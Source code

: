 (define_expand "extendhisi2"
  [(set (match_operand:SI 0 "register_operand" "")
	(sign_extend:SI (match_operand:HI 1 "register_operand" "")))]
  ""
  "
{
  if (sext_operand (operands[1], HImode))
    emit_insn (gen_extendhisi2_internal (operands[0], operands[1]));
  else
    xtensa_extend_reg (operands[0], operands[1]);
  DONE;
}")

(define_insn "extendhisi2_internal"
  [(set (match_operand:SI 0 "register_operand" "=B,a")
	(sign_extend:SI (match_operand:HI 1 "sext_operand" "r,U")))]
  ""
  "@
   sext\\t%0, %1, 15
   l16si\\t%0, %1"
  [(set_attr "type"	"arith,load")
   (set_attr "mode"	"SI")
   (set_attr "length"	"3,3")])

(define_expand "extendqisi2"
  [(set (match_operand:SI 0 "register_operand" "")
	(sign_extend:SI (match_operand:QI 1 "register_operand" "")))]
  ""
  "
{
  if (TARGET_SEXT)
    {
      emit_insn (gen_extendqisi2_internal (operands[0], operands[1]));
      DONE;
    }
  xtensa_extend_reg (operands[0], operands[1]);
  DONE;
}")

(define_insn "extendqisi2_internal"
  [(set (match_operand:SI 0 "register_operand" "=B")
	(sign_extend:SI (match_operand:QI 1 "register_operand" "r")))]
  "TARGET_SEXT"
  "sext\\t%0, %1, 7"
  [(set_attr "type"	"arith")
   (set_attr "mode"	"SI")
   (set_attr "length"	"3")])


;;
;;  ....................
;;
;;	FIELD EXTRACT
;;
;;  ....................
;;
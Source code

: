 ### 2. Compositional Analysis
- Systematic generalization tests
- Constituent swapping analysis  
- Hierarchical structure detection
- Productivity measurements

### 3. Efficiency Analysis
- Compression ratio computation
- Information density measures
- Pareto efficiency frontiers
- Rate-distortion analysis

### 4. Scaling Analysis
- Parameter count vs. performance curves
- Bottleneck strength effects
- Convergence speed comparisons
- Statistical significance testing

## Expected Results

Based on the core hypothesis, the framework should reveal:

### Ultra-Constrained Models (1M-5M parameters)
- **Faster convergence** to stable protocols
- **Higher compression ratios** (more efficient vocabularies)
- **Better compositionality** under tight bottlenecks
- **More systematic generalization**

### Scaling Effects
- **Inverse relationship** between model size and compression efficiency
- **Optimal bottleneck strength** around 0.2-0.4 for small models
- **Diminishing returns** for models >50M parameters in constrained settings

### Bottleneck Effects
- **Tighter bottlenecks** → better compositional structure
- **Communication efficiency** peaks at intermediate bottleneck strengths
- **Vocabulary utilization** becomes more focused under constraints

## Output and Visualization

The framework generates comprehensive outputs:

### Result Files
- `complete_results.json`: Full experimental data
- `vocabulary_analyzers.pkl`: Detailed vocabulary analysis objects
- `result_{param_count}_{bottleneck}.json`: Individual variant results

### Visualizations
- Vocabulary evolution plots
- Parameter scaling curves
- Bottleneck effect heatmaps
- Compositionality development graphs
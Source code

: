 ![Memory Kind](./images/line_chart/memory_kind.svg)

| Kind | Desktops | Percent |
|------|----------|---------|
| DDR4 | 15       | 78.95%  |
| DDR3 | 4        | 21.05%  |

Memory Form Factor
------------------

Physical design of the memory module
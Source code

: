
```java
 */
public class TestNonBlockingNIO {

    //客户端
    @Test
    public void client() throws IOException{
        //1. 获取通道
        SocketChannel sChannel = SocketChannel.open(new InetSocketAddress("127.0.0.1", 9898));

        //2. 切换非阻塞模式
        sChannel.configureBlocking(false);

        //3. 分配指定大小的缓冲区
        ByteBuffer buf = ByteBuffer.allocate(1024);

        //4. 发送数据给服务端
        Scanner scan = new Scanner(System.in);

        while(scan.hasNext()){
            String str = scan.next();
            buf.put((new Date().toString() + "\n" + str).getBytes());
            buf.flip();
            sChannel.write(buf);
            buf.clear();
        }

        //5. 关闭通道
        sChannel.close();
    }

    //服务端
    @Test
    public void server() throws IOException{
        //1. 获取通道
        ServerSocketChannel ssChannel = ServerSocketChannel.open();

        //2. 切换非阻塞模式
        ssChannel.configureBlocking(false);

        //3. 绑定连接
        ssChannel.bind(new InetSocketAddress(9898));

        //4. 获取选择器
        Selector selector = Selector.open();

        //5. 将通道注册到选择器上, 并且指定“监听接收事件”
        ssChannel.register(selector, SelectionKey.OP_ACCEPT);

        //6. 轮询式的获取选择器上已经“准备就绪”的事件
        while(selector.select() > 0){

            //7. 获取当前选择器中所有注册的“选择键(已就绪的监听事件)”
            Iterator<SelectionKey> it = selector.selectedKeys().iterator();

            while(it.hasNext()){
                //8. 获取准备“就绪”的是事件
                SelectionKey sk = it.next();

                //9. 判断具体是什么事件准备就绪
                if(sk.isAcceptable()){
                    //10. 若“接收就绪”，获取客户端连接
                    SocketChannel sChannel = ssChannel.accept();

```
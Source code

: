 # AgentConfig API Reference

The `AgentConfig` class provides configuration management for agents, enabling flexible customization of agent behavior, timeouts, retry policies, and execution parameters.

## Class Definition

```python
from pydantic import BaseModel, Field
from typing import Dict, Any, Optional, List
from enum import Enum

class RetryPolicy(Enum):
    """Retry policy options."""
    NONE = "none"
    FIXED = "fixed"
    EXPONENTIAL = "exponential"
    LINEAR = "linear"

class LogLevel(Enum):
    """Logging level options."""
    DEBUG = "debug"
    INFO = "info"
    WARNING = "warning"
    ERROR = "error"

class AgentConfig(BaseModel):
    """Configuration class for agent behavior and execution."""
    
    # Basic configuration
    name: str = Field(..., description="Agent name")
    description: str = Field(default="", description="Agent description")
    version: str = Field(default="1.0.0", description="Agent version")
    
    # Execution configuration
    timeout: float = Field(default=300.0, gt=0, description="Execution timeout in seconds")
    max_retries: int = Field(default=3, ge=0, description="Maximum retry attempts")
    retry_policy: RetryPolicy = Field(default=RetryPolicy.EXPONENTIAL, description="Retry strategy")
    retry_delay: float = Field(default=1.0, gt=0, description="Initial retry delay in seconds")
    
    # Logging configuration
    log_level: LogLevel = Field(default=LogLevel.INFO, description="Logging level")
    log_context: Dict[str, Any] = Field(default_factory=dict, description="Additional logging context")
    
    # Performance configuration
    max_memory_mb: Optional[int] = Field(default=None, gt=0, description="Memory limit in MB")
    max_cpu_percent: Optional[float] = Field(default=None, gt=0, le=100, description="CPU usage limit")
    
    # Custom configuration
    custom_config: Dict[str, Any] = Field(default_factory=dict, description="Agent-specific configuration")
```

------------------------------------------------

What you need to do -
Look through the material and find each line that includes "Optional", then copy it.

Response to this task -
from typing import Dict, Any, Optional, List
    max_memory_mb: Optional[int] = Field(default=None, gt=0, description="Memory limit in MB")
    max_cpu_percent: Optional[float] = Field(default=None, gt=0, le=100, description="CPU usage limit")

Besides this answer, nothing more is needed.